= Instructions for the task =
Please read the records below and return each line holding the string "center".

= Information given =
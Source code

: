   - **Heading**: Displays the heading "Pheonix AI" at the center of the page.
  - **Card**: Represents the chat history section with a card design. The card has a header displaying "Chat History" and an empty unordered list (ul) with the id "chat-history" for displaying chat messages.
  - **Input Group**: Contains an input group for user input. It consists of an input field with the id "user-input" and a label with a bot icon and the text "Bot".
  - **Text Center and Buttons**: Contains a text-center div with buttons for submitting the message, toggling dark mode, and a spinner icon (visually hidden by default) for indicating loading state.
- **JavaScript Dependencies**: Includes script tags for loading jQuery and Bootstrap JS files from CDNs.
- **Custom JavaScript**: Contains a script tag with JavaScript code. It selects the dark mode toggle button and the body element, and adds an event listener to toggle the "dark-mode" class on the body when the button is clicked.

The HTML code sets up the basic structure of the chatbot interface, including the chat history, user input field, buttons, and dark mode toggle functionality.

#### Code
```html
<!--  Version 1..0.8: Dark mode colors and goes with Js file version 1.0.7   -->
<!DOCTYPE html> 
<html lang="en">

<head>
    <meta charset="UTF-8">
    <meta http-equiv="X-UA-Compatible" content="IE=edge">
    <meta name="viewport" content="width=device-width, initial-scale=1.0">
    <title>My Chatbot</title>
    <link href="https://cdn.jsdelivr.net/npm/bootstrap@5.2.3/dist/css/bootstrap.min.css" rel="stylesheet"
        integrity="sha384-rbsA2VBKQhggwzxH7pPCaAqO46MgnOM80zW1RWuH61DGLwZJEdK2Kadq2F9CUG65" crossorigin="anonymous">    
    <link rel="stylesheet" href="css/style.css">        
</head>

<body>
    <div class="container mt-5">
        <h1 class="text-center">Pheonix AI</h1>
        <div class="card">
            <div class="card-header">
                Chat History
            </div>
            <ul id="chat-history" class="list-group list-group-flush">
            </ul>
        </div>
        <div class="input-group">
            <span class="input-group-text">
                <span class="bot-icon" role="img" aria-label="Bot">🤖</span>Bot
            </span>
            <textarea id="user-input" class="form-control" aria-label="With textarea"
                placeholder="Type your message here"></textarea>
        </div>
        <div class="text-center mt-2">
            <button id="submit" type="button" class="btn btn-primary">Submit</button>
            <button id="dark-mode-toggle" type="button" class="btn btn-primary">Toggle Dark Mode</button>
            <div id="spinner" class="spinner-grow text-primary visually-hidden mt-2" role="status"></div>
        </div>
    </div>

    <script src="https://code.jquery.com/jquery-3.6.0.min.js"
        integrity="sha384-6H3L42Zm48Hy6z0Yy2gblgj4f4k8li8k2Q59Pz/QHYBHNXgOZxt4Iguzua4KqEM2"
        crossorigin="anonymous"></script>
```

= Response to this task =
:   - **Heading**: Displays the heading "Pheonix AI" at the center of the page.
  - **Text Center and Buttons**: Contains a text-center div with buttons for submitting the message, toggling dark mode, and a spinner icon (visually hidden by default) for indicating loading state.
        <h1 class="text-center">Pheonix AI</h1>
        <div class="text-center mt-2">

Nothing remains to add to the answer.